Tutorial: Automated Research Workflow

📹 Tutorial Videos

Presentation Tutorial

Tutorial Video

How to design, organize, and execute a generic multi-agent system for JAMA-style paper generation.

This guide explains the architecture and operation of the BST236 Midterm Project Workflow—a system designed to turn raw public health data into publication-ready research papers with minimal human intervention.

1. Executive Summary

1.1 Why This Workflow Exists

Research is often slowed by the friction of switching between data analysis, literature review, and manuscript drafting. This workflow eliminates that friction by:

Preventing Context Loss: Agents share a unified understanding of the data across all phases.
Enforcing Standards: Built-in "Quality Gates" ensure every output meets JAMA Network Open guidelines.
Scaling Effort: Complex statistical modeling and LaTeX typesetting are automated, allowing the researcher to focus on high-level interpretation.

1.2 The Goal

To move from Raw Data → Publication-Ready PDF + Presentation Materials in under 60 minutes.

2. Getting Started: Installation & Setup

2.1 System Requirements

Our workflow is designed to be cross-platform but has been rigorously tested on:

macOS (Primary development environment)
Linux/Ubuntu
Windows (via WSL/WSL2 recommended)

2.2 Software Prerequisites

You will need three core components installed on your system:

2.2.1 Python Environment (3.9+)

The orchestrator and analysis scripts require standard scientific computing packages.

# Install required Python packages
pip install pandas numpy scipy statsmodels matplotlib seaborn scikit-learn openpyxl

2.2.2 LaTeX Distribution

This is required for generating the final publication-ready PDF.

macOS: brew install --cask mactex
Ubuntu: sudo apt-get install texlive-full
Windows: Download MiKTeX

2.2.3 AI Assistant (Optional)

If you wish to use the multi-agent system via a CLI assistant, we recommend the GitHub Copilot CLI:

gh extension install github/gh-copilot
gh auth login

2.3 Repository Setup

Clone the Workflow:

git clone https://github.com/your-squad/midterm-project.git
cd midterm-project

Verify Installation:

Run a quick sanity check to ensure all dependencies are met:

python -c "import pandas, statsmodels, matplotlib; print('✅ Python OK')"
pdflatex --version | head -n 1

Important

PATH Issues: Ensure that pdflatex and bibtex are in your system's PATH. On macOS, you may need to add /Library/TeX/texbin to your path manually.

3. Quick Start

3.1 Method 1: The Python Orchestrator (Script Mode)

The fastest way to execute the workflow is via the Python orchestrator.
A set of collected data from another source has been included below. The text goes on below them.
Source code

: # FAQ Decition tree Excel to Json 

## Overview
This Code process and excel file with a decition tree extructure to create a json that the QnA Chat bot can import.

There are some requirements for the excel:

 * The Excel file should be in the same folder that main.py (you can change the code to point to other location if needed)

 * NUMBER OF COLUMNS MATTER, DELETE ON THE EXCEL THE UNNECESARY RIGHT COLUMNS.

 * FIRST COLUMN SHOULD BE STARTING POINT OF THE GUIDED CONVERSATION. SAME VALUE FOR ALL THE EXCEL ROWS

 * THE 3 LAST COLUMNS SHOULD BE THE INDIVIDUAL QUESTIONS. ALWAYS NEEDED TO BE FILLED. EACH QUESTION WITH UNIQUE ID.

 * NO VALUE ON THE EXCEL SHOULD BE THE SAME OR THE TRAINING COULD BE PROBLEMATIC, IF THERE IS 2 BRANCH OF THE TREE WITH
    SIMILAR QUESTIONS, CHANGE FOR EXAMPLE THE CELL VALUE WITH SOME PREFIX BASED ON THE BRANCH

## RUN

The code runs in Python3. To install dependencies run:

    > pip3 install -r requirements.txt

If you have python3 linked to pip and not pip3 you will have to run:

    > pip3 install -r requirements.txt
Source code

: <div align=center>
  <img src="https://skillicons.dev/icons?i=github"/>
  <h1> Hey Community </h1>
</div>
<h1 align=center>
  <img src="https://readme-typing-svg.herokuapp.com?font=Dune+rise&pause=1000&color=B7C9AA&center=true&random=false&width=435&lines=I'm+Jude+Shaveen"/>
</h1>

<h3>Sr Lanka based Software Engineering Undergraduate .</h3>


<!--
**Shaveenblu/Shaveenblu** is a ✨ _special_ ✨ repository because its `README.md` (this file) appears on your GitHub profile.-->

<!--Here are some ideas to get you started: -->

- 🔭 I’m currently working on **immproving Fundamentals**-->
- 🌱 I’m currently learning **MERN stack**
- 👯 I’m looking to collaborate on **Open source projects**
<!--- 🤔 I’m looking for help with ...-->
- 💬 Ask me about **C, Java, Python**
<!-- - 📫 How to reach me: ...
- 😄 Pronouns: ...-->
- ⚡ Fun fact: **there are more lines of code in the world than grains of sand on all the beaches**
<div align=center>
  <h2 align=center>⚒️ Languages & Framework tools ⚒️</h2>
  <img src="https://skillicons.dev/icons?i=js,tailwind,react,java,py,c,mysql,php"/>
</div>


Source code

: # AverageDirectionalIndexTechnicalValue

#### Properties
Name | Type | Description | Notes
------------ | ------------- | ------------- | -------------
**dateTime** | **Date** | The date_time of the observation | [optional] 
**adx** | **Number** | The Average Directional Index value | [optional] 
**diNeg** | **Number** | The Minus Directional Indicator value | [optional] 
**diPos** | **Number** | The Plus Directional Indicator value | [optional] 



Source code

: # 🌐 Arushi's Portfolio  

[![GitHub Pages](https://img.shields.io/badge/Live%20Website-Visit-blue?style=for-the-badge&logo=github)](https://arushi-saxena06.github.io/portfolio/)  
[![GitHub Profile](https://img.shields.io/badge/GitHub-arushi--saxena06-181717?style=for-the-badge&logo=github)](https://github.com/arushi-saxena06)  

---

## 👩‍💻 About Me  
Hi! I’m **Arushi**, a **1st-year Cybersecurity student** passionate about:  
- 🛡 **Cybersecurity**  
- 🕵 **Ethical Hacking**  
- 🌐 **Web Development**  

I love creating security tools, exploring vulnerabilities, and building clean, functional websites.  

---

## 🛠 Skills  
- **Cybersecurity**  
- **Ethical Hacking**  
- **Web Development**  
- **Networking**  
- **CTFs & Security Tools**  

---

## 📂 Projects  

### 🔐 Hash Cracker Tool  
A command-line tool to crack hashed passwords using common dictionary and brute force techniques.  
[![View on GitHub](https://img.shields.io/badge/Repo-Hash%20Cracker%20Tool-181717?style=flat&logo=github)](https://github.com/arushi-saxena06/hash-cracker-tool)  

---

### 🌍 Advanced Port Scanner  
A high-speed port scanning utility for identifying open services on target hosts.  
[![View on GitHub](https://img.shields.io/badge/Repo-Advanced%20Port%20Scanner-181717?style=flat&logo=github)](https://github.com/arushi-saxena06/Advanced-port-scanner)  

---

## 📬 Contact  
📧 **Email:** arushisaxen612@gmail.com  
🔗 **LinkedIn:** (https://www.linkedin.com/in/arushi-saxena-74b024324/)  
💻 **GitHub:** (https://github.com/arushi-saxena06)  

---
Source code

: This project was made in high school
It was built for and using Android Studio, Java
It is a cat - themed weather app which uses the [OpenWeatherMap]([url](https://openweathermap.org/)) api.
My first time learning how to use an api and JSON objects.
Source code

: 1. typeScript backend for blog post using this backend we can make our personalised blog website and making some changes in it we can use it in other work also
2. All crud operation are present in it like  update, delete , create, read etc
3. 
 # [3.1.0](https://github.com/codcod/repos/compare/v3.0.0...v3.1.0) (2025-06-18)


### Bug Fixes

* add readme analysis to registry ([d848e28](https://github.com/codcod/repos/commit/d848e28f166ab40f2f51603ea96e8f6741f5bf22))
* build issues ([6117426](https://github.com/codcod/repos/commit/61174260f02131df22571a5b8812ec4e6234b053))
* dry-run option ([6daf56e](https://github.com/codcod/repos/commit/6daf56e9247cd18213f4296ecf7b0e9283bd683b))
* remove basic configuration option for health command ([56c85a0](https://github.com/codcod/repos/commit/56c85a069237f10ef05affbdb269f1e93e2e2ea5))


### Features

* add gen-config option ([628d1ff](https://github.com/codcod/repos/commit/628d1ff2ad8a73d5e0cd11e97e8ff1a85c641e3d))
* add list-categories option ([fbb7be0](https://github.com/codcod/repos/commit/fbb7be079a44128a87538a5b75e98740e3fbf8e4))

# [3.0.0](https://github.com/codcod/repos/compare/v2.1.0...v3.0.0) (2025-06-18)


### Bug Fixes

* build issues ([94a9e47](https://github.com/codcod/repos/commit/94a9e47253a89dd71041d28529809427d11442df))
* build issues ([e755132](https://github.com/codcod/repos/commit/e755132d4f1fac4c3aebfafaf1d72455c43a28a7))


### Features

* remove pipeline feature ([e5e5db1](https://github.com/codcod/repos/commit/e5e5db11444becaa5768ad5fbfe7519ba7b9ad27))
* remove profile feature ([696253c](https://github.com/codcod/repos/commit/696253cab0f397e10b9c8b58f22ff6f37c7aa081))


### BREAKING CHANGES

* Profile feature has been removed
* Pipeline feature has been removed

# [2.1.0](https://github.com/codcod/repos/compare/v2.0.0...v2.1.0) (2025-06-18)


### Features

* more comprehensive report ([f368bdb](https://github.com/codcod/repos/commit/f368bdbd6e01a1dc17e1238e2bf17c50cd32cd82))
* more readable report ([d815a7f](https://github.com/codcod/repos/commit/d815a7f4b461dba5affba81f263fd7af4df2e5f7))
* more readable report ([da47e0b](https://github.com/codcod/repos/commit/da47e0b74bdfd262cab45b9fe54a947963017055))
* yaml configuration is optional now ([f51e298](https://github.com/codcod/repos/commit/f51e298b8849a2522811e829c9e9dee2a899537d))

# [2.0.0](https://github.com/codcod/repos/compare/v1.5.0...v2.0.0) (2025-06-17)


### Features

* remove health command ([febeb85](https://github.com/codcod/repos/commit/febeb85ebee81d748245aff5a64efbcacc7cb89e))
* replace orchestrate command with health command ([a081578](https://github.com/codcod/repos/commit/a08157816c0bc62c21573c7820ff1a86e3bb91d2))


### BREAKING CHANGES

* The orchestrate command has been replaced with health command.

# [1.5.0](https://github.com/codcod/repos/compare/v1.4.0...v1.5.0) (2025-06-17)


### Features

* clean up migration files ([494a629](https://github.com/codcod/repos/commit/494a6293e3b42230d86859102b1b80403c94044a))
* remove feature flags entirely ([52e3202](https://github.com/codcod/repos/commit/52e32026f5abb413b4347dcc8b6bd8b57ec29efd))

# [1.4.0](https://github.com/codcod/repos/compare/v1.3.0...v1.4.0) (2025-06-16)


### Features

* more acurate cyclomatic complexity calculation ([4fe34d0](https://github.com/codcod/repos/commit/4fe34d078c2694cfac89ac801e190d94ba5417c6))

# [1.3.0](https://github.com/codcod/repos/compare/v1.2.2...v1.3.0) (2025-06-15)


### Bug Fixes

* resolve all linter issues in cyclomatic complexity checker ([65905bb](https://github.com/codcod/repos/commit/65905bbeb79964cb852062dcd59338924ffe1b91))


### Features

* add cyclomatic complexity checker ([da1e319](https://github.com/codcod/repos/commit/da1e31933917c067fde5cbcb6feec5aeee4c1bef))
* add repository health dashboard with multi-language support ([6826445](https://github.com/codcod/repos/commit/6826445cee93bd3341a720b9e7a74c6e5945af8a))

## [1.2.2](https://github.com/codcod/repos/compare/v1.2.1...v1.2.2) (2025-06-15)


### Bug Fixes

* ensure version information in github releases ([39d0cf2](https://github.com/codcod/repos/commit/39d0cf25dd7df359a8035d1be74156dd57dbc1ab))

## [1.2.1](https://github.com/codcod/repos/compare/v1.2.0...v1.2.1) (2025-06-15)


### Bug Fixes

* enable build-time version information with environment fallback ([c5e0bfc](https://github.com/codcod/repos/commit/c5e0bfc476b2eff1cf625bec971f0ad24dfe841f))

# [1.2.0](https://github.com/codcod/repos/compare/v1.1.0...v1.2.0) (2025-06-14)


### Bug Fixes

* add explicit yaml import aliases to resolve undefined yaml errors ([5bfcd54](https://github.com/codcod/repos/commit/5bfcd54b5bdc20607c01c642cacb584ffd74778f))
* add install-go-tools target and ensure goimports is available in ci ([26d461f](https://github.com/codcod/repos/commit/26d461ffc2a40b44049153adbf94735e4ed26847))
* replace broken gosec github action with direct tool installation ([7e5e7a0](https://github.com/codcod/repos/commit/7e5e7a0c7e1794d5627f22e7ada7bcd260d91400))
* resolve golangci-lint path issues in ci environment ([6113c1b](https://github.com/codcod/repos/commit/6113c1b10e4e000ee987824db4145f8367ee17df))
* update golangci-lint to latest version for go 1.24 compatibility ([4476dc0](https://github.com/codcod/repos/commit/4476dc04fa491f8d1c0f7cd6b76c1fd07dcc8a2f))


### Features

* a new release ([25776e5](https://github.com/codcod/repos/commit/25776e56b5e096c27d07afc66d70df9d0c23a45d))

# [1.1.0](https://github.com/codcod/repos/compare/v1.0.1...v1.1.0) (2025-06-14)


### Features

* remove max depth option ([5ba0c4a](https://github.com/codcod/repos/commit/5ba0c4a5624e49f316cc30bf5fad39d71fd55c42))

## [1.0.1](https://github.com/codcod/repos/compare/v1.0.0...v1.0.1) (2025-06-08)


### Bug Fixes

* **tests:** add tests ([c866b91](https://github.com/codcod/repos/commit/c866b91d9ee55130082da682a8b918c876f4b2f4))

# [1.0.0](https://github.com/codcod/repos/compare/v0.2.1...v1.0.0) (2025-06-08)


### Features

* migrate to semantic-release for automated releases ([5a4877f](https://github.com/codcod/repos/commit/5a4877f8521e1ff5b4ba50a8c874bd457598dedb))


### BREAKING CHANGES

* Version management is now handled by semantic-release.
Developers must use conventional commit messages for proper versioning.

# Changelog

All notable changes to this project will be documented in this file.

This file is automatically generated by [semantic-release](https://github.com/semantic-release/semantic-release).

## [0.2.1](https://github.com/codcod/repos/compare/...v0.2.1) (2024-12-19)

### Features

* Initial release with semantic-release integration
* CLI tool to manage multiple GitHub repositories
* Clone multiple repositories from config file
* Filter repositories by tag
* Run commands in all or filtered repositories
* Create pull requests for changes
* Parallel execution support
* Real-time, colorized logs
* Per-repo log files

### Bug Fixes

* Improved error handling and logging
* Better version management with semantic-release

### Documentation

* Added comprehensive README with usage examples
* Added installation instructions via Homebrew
This is recommended for the "90-minute exam" scenario where stability is key. Place your datasets in a folder (e.g., exam_data/) and run:

# Run the complete end-to-end workflow
python workflow/orchestrator.py exam_data/ -o exam_paper/

3.2 Method 2: The AI CLI (Agent Mode)

For interactive control or fine-tuning, you can use an AI CLI (like Gemini CLI or Claude Code) to trigger the agents directly. This allows the AI to "think" through each step and handle complex edge cases that a static script might miss.

The "Power Prompt":

Simply point the AI to the workflow/ folder and issue a high-level directive:

"Use the multi-agent workflow system in workflow/ to generate a JAMA Network Open paper 
from the data in exam_data/. 

1. Follow the Agent definitions in workflow/agents/
2. Use the Skills provided in workflow/skills/
3. Adhere to the Quality Standards in workflow/prompts/

Deliver the final PDF to the exam_paper/ directory."

Pro Tip

Pro Tip: When using Agent Mode, you can pause between phases to review the research_question.md or analysis_plan.md before the AI proceeds to the statistical modeling phase.

Verification

Verification: After the workflow finishes, check exam_paper/paper.pdf. If you see "Reference ??", it means the BibTeX phase encountered an error; check exam_paper/paper.log for details.

4. System Architecture

4.1 The 3-Layer Design Pattern

Our workflow is built on a modular "3-layer cake" architecture, ensuring that domain expertise is separated from technical implementation.

Agent Layer (The Brains)

Skills Layer (The Hands)

Prompts Layer (The Rulebook)

4.1.1 Layer 1: The Agent Layer (`workflow/agents/`)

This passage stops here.